● YOUR INSTRUCTIONS
From the material below, copy every line in which the word "implementations" occurs.

● THE RECORDS
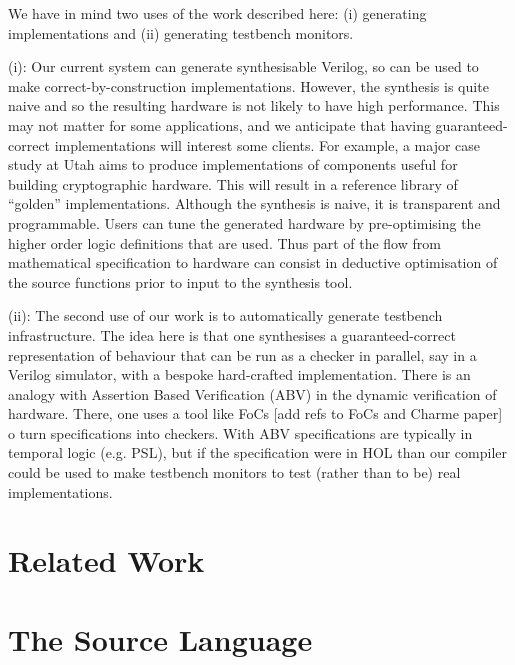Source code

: \documentclass{llncs}
\begin{document}
We have in mind two uses of the work described here: (i) generating
implementations and (ii) generating testbench monitors.

(i): Our current system can generate synthesisable Verilog, so can be
used to make correct-by-construction implementations. However, the
synthesis is quite naive and so the resulting hardware is not likely
to have high performance. This may not matter for some applications,
and we anticipate that having guaranteed-correct implementations will
interest some clients. For example, a major case study at Utah aims to
produce implementations of components useful for building
cryptographic hardware.  This will result in a reference library of ``golden''
implementations. Although the synthesis is naive, it is transparent
and programmable. Users can tune the generated hardware by
pre-optimising the higher order logic definitions that are used. Thus
part of the flow from mathematical specification to hardware can
consist in deductive optimisation of the source functions prior to
input to the synthesis tool.

(ii): The second use of our work is to automatically generate testbench
infrastructure. The idea here is that one synthesises a
guaranteed-correct representation of behaviour that can be run as a checker in
parallel, say in a Verilog simulator, with a bespoke hard-crafted
implementation. There is an analogy with
Assertion Based Verification (ABV) in the dynamic verification of
hardware. There, one uses a tool like FoCs [add refs to FoCs and Charme paper] 
o turn specifications into checkers.  With ABV specifications
are typically in temporal logic (e.g.{} PSL), but if the specification
were in HOL than our compiler could be used to make
testbench monitors to test (rather than to be) real implementations.



\section{Related Work}
\label{secRelatedWork}


\section{The Source Language}
\label{secTheSourceLanguage}
\end{document}
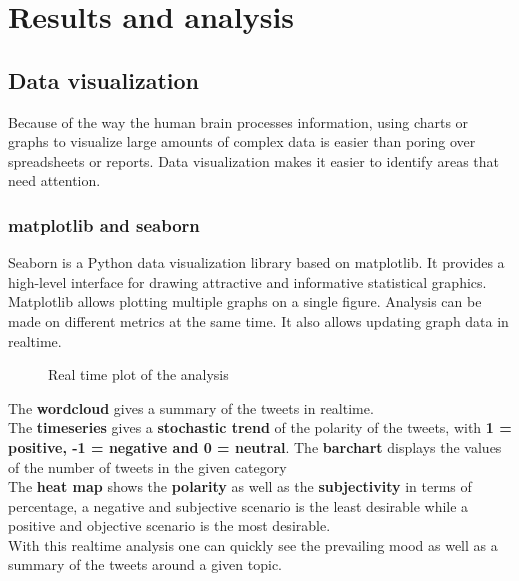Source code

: \chapter{Results and analysis}\label{ch:Results}
\section{Data visualization}
Because of the way the human brain processes information, using charts or graphs to visualize large amounts of complex data is easier than poring over spreadsheets or reports. 
Data visualization makes it easier to identify areas that need attention.

\subsection{matplotlib and seaborn}
Seaborn is a Python data visualization library based on matplotlib. It provides a high-level interface for drawing attractive and informative statistical graphics.
Matplotlib allows plotting multiple graphs on a single figure. Analysis can be made on different metrics at the same time. It also allows updating graph data in realtime.
\clearpage
\begin{figure}[h]
  \centering
  \caption[Real time plot of the analysis]
  {Real time plot of the analysis}
  \label{fig:ALAP:sm1}
\end{figure}


The \textbf{wordcloud} gives a summary of the tweets in realtime.\\
The \textbf{timeseries} gives a \textbf{stochastic trend} of the polarity of the tweets, with \textbf{1 = positive, -1 = negative and 0 = neutral}.
The \textbf{barchart} displays the values of the number of tweets in the given category\\
The \textbf{heat map} shows the \textbf{polarity} as well as the \textbf{subjectivity} in terms of percentage,
a negative and subjective scenario is the least desirable while a positive and objective scenario is the most desirable.\\

With this realtime analysis one can quickly see the prevailing mood as well as a summary of the tweets around a given topic.

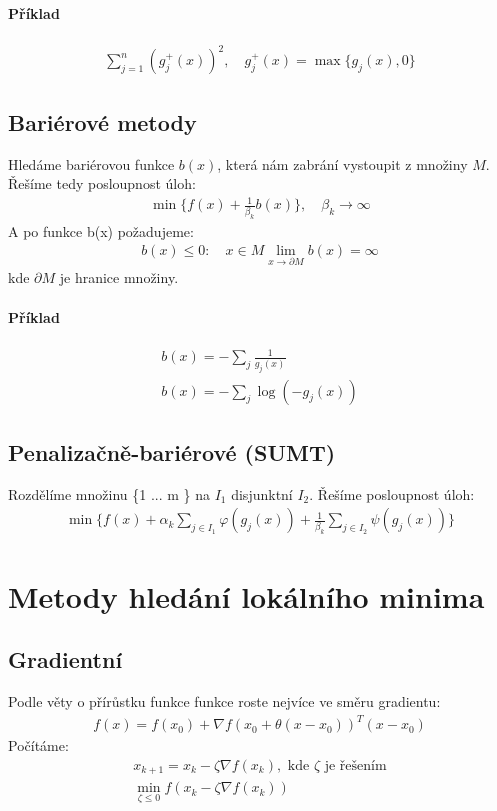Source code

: \documentclass[a4paper,12pt,titlepage]{article}
\begin{document}
\paragraph{Příklad}
\begin{align}
	\sum_{j=1}^n (g_j^+(x))^2, \quad g_j^+(x) = \max \{ g_j(x), 0 \}
\end{align}
\subsection{Bariérové metody}
\setcounter{equation}{0}
Hledáme bariérovou funkce $b(x)$, která nám zabrání vystoupit z množiny $M$.
Řešíme tedy posloupnost úloh:
\begin{align}
	\min \{ f(x) + \frac{1}{\beta_k} b(x) \}, \quad \beta_k \to \infty
\end{align}
A po funkce b(x) požadujeme:
\begin{align}
	b(x) \le 0: \quad x \in M
	\lim_{x \to \partial M} b(x) = \infty
\end{align}
kde $\partial M$ je hranice množiny.
\paragraph{Příklad}
\begin{align}
	b(x) = - \sum_j \frac{1}{g_j(x)} \\
	b(x) = - \sum_j \log (-g_j(x))
\end{align}
\subsection{Penalizačně-bariérové (SUMT)}
\setcounter{equation}{0}
Rozdělíme množinu \{1 ... m \} na $I_1$ disjunktní $I_2$. Řešíme posloupnost
úloh:
\begin{align}
	\min \{ f(x) + \alpha_k \sum_{j\in I_1}  \varphi(g_j(x)) + \frac{1}{\beta_k}
	\sum_{j\in I_2} \psi (g_j(x)) \}
\end{align}

\section{Metody hledání lokálního minima}
\setcounter{equation}{0}
\subsection{Gradientní}
\setcounter{equation}{0}
Podle věty o přírůstku funkce funkce roste nejvíce ve směru gradientu:
\begin{align}
	f(x) = f(x_0) + \nabla f(x_0 + \theta(x-x_0))^T(x-x_0)
\end{align}
Počítáme:
\begin{align}
	x_{k+1} = x_k - \zeta \nabla f(x_k), \text{ kde }\zeta\text{ je	řešením} \\
	\min_{\zeta \le 0} f(x_k - \zeta \nabla f(x_k))
\end{align}
\end{document}
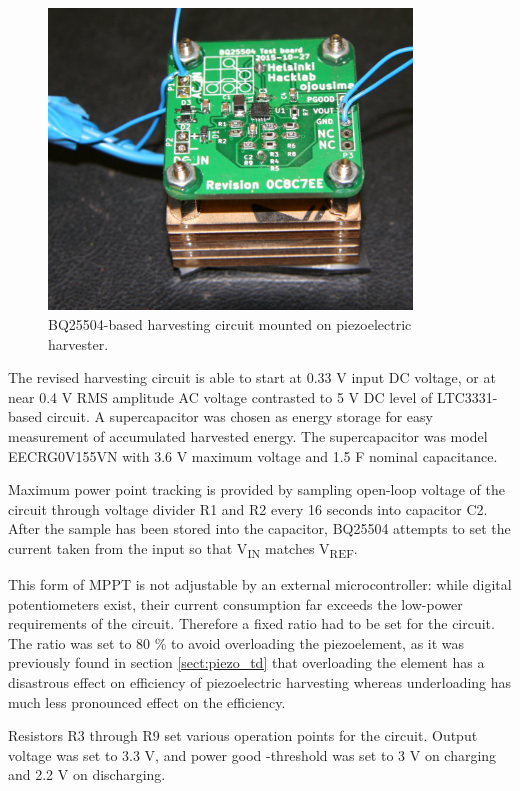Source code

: \begin{figure}[htb]
\begin{center}
\includegraphics[height=8cm]{images/own_pic/tyre_fixture/piezo_bq_desk.jpg}
\end{center}
\caption{\label{fig:bq25504_mounted} BQ25504-based harvesting circuit mounted on piezoelectric harvester.}
\end{figure}

The revised harvesting circuit is able to start at 0.33 V input DC voltage, or at near 0.4 V RMS amplitude AC voltage contrasted to 5 V DC level of LTC3331-based circuit. A supercapacitor was chosen as energy storage for easy measurement of accumulated harvested energy. The supercapacitor was model EECRG0V155VN \cite{panasonic_scap} with 3.6 V maximum voltage and 1.5 F nominal capacitance. 

Maximum power point tracking is provided by sampling open-loop voltage of the circuit through voltage divider R1 and R2 every 16 seconds into capacitor C2. After the sample has been stored into the capacitor, BQ25504 attempts to set the current taken from the input so that V\textsubscript{IN} matches V\textsubscript{REF}. 

This form of MPPT is not adjustable by an external microcontroller: while digital potentiometers exist, their current consumption far exceeds the low-power requirements of the circuit. Therefore a fixed ratio had to be set for the circuit. The ratio was set to 80 \% to avoid overloading the piezoelement, as it was previously found in section \ref{sect:piezo_td} that overloading the element has a disastrous effect on efficiency of piezoelectric harvesting whereas underloading has much less pronounced effect on the efficiency.

Resistors R3 through R9 set various operation points for the circuit. Output voltage was set to 3.3 V, and power good -threshold was set to 3 V on charging and 2.2 V on discharging. 

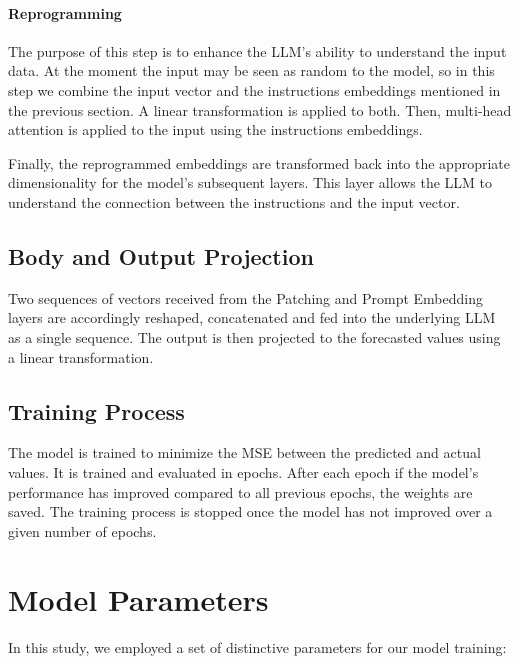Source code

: \paragraph{Reprogramming}
The purpose of this step is to enhance the LLM's ability to understand the input data. At the moment the input may be seen as random to the model, so in this step we combine the input vector and the instructions embeddings mentioned in the previous section. A linear transformation is applied to both. Then, multi-head attention is applied to the input using the instructions embeddings.

Finally, the reprogrammed embeddings are transformed back into the appropriate dimensionality for the model's subsequent layers. This layer allows the LLM to understand the connection between the instructions and the input vector.

\subsection{Body and Output Projection}
Two sequences of vectors received from the Patching and Prompt Embedding layers are accordingly reshaped, concatenated and fed into the underlying LLM as a single sequence. The output is then projected to the forecasted values using a linear transformation.


\subsection{Training Process}

The model is trained to minimize the MSE between the predicted and actual values. It is trained and evaluated in epochs. After each epoch if the model's performance has improved compared to all previous epochs, the weights are saved. The training process is stopped once the model has not improved over a given number of epochs.

\section{Model Parameters}
In this study, we employed a set of distinctive parameters for our model training:

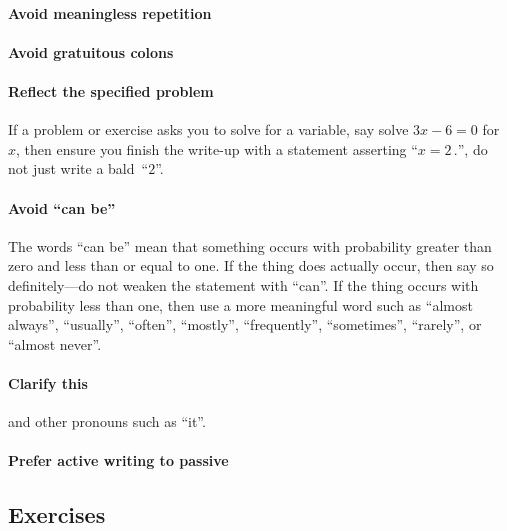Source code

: \begin{draft}
\paragraph{Avoid meaningless repetition}



\paragraph{Avoid gratuitous colons}



\paragraph{Reflect the specified problem}
If a problem or exercise asks you to solve for a variable, say solve  \(3x-6=0\) for~\(x\), then ensure you finish the write-up with a statement asserting ``\(x=2\,.\)'', do not just write a bald~``\(2\)''.



\paragraph{Avoid ``can be''}
The words ``can be'' mean that something occurs with probability greater than zero and less than or equal to one.
If the thing does actually occur, then say so definitely---do not weaken the statement with ``can''.
If the thing occurs with probability less than one, then use a more meaningful word such as ``almost always'', ``usually'', ``often'', ``mostly'', ``frequently'', ``sometimes'', ``rarely'',  or ``almost never''.



\paragraph{Clarify this}
and other pronouns such as ``it''.




\paragraph{Prefer active writing to passive}








\subsection{Exercises}


\end{draft}
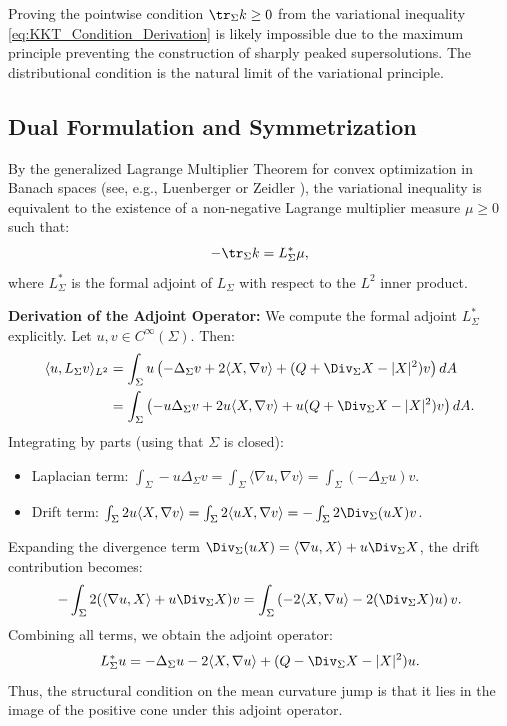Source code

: \begin{remark}\label{rem:ConjectureCFundamental}
Proving the pointwise condition $\tr_\Sigma k \ge 0$ from the variational inequality \eqref{eq:KKT_Condition_Derivation} is likely impossible due to the maximum principle preventing the construction of sharply peaked supersolutions. The distributional condition is the natural limit of the variational principle.
\end{remark}

\subsection{Dual Formulation and Symmetrization}

By the generalized Lagrange Multiplier Theorem for convex optimization in Banach spaces (see, e.g., Luenberger \cite[Section 8.3, Theorem 1]{luenberger1969} or Zeidler \cite[Section 48.3]{zeidler1985}), the variational inequality is equivalent to the existence of a non-negative Lagrange multiplier measure $\mu \ge 0$ such that:
\begin{equation}
    -\tr_\Sigma k = L_\Sigma^* \mu,
\end{equation}
where $L_\Sigma^*$ is the formal adjoint of $L_\Sigma$ with respect to the $L^2$ inner product.

\textbf{Derivation of the Adjoint Operator:}
We compute the formal adjoint $L_\Sigma^*$ explicitly. Let $u, v \in C^\infty(\Sigma)$. Then:
\begin{align*}
    \langle u, L_\Sigma v \rangle_{L^2} &= \int_\Sigma u \left( -\Delta_\Sigma v + 2\langle X, \nabla v \rangle + (Q + \Div_\Sigma X - |X|^2)v \right) dA \\
    &= \int_\Sigma \left( -u \Delta_\Sigma v + 2u \langle X, \nabla v \rangle + u(Q + \Div_\Sigma X - |X|^2)v \right) dA.
\end{align*}
Integrating by parts (using that $\Sigma$ is closed):
\begin{itemize}
    \item Laplacian term: $\int_\Sigma -u \Delta_\Sigma v = \int_\Sigma \langle \nabla u, \nabla v \rangle = \int_\Sigma (-\Delta_\Sigma u) v$.
    \item Drift term: $\int_\Sigma 2u \langle X, \nabla v \rangle = \int_\Sigma 2 \langle uX, \nabla v \rangle = -\int_\Sigma 2 \Div_\Sigma(uX) v$.
\end{itemize}
Expanding the divergence term $\Div_\Sigma(uX) = \langle \nabla u, X \rangle + u \Div_\Sigma X$, the drift contribution becomes:
\[
    -\int_\Sigma 2 (\langle \nabla u, X \rangle + u \Div_\Sigma X) v = \int_\Sigma \left( -2\langle X, \nabla u \rangle - 2(\Div_\Sigma X)u \right) v.
\]
Combining all terms, we obtain the adjoint operator:
\begin{equation}
    L_\Sigma^* u = -\Delta_\Sigma u - 2\langle X, \nabla u \rangle + (Q - \Div_\Sigma X - |X|^2)u.
\end{equation}
Thus, the structural condition on the mean curvature jump is that it lies in the image of the positive cone under this adjoint operator.

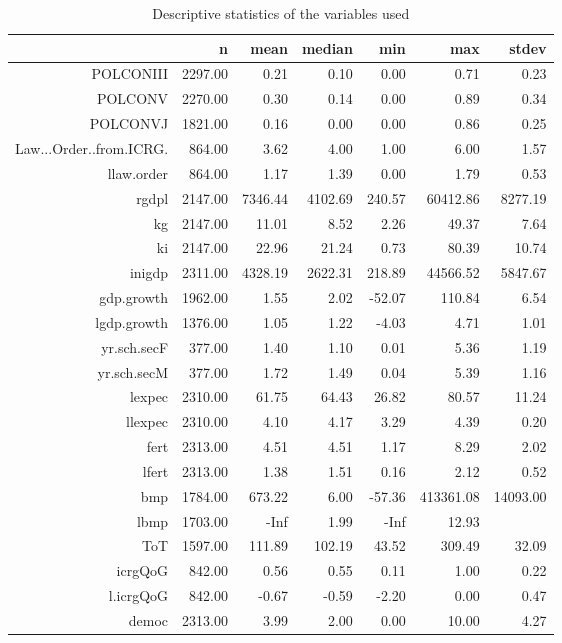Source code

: \documentclass{article}\usepackage{graphicx, color}
\begin{document}
\begin{table}
\centering
\begin{tabular}{rrrrrrr}
  \hline
 & n & mean & median & min & max & stdev \\ 
  \hline
POLCONIII & 2297.00 & 0.21 & 0.10 & 0.00 & 0.71 & 0.23 \\ 
  POLCONV & 2270.00 & 0.30 & 0.14 & 0.00 & 0.89 & 0.34 \\ 
  POLCONVJ & 1821.00 & 0.16 & 0.00 & 0.00 & 0.86 & 0.25 \\ 
  Law...Order..from.ICRG. & 864.00 & 3.62 & 4.00 & 1.00 & 6.00 & 1.57 \\ 
  llaw.order & 864.00 & 1.17 & 1.39 & 0.00 & 1.79 & 0.53 \\ 
  rgdpl & 2147.00 & 7346.44 & 4102.69 & 240.57 & 60412.86 & 8277.19 \\ 
  kg & 2147.00 & 11.01 & 8.52 & 2.26 & 49.37 & 7.64 \\ 
  ki & 2147.00 & 22.96 & 21.24 & 0.73 & 80.39 & 10.74 \\ 
  inigdp & 2311.00 & 4328.19 & 2622.31 & 218.89 & 44566.52 & 5847.67 \\ 
  gdp.growth & 1962.00 & 1.55 & 2.02 & -52.07 & 110.84 & 6.54 \\ 
  lgdp.growth & 1376.00 & 1.05 & 1.22 & -4.03 & 4.71 & 1.01 \\ 
  yr.sch.secF & 377.00 & 1.40 & 1.10 & 0.01 & 5.36 & 1.19 \\ 
  yr.sch.secM & 377.00 & 1.72 & 1.49 & 0.04 & 5.39 & 1.16 \\ 
  lexpec & 2310.00 & 61.75 & 64.43 & 26.82 & 80.57 & 11.24 \\ 
  llexpec & 2310.00 & 4.10 & 4.17 & 3.29 & 4.39 & 0.20 \\ 
  fert & 2313.00 & 4.51 & 4.51 & 1.17 & 8.29 & 2.02 \\ 
  lfert & 2313.00 & 1.38 & 1.51 & 0.16 & 2.12 & 0.52 \\ 
  bmp & 1784.00 & 673.22 & 6.00 & -57.36 & 413361.08 & 14093.00 \\ 
  lbmp & 1703.00 & -Inf & 1.99 & -Inf & 12.93 &  \\ 
  ToT & 1597.00 & 111.89 & 102.19 & 43.52 & 309.49 & 32.09 \\ 
  icrgQoG & 842.00 & 0.56 & 0.55 & 0.11 & 1.00 & 0.22 \\ 
  l.icrgQoG & 842.00 & -0.67 & -0.59 & -2.20 & 0.00 & 0.47 \\ 
  democ & 2313.00 & 3.99 & 2.00 & 0.00 & 10.00 & 4.27 \\ 
   \hline
\end{tabular}
\caption{Descriptive statistics of the variables used} 
\label{tabsmall}
\end{table}
\end{document}
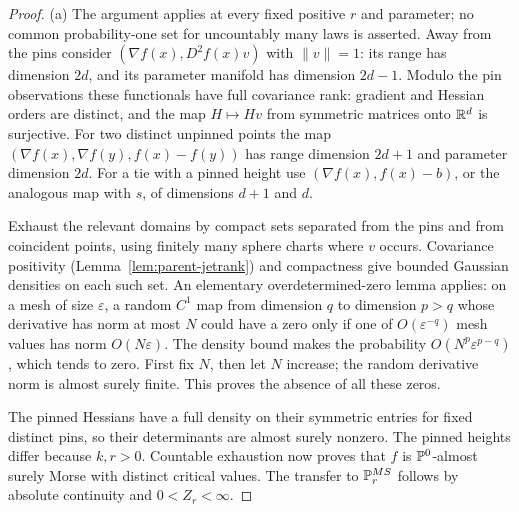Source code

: \begin{proof}
(a) The argument applies at every fixed positive $r$ and parameter; no common probability-one set for uncountably many laws is asserted. Away from the pins consider $(\nabla f(x),D^2f(x)v)$ with $\|v\|=1$: its range has dimension $2d$, and its parameter manifold has dimension $2d-1$. Modulo the pin observations these functionals have full covariance rank: gradient and Hessian orders are distinct, and the map $H\mapsto Hv$ from symmetric matrices onto $\R^d$ is surjective. For two distinct unpinned points the map $(\nabla f(x),\nabla f(y),f(x)-f(y))$ has range dimension $2d+1$ and parameter dimension $2d$. For a tie with a pinned height use $(\nabla f(x),f(x)-b)$, or the analogous map with $s$, of dimensions $d+1$ and $d$.

Exhaust the relevant domains by compact sets separated from the pins and from coincident points, using finitely many sphere charts where $v$ occurs. Covariance positivity (Lemma~\ref{lem:parent-jetrank}) and compactness give bounded Gaussian densities on each such set. An elementary overdetermined-zero lemma applies: on a mesh of size $\varepsilon$, a random $C^1$ map from dimension $q$ to dimension $p>q$ whose derivative has norm at most $N$ could have a zero only if one of $O(\varepsilon^{-q})$ mesh values has norm $O(N\varepsilon)$. The density bound makes the probability $O(N^p\varepsilon^{p-q})$, which tends to zero. First fix $N$, then let $N$ increase; the random derivative norm is almost surely finite. This proves the absence of all these zeros.

The pinned Hessians have a full density on their symmetric entries for fixed distinct pins, so their determinants are almost surely nonzero. The pinned heights differ because $k,r>0$. Countable exhaustion now proves that $f$ is $\Prob^0$-almost surely Morse with distinct critical values. The transfer to $\Prob^{MS}_r$ follows by absolute continuity and $0<Z_r<\infty$.


\end{proof}

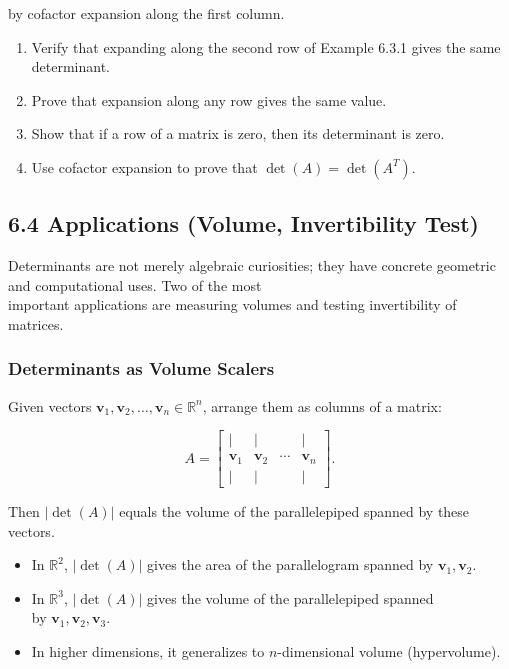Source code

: \documentclass[
  12pt,
  a4paper,
]{article}
\begin{document}
by cofactor expansion along the first column.

\begin{enumerate}
\def\labelenumi{\arabic{enumi}.}
\item
  Verify that expanding along the second row of Example 6.3.1 gives the
  same determinant.
\item
  Prove that expansion along any row gives the same value.
\item
  Show that if a row of a matrix is zero, then its determinant is zero.
\item
  Use cofactor expansion to prove that \(\det(A) = \det(A^T)\).
\end{enumerate}

\subsection{6.4 Applications (Volume, Invertibility
Test)}\label{64-applications-volume-invertibility-test}

Determinants are not merely algebraic curiosities; they have concrete
geometric and computational uses. Two of the most\\
important applications are measuring volumes and testing invertibility
of matrices.

\subsubsection{Determinants as Volume
Scalers}\label{determinants-as-volume-scalers}

Given vectors
\(\mathbf{v}_1, \mathbf{v}_2, \dots, \mathbf{v}_n \in \mathbb{R}^n\),
arrange them as columns of a matrix:

\[A = \begin{bmatrix}
| & | & & | \\
\mathbf{v}_1 & \mathbf{v}_2 & \cdots & \mathbf{v}_n \\
| & | & & |
\end{bmatrix}.\]

Then \(|\det(A)|\) equals the volume of the parallelepiped spanned by
these vectors.

\begin{itemize}
\item
  In \(\mathbb{R}^2\), \(|\det(A)|\) gives the area of the parallelogram
  spanned by \(\mathbf{v}_1, \mathbf{v}_2\).
\item
  In \(\mathbb{R}^3\), \(|\det(A)|\) gives the volume of the
  parallelepiped spanned\\
  by \(\mathbf{v}_1, \mathbf{v}_2, \mathbf{v}_3\).
\item
  In higher dimensions, it generalizes to \(n\)-dimensional volume
  (hypervolume).
\end{itemize}
\end{document}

● SOLUTION FOR THIS EXERCISE
implementations and (ii) generating testbench monitors.
used to make correct-by-construction implementations. However, the
and we anticipate that having guaranteed-correct implementations will
produce implementations of components useful for building
implementations. Although the synthesis is naive, it is transparent
testbench monitors to test (rather than to be) real implementations.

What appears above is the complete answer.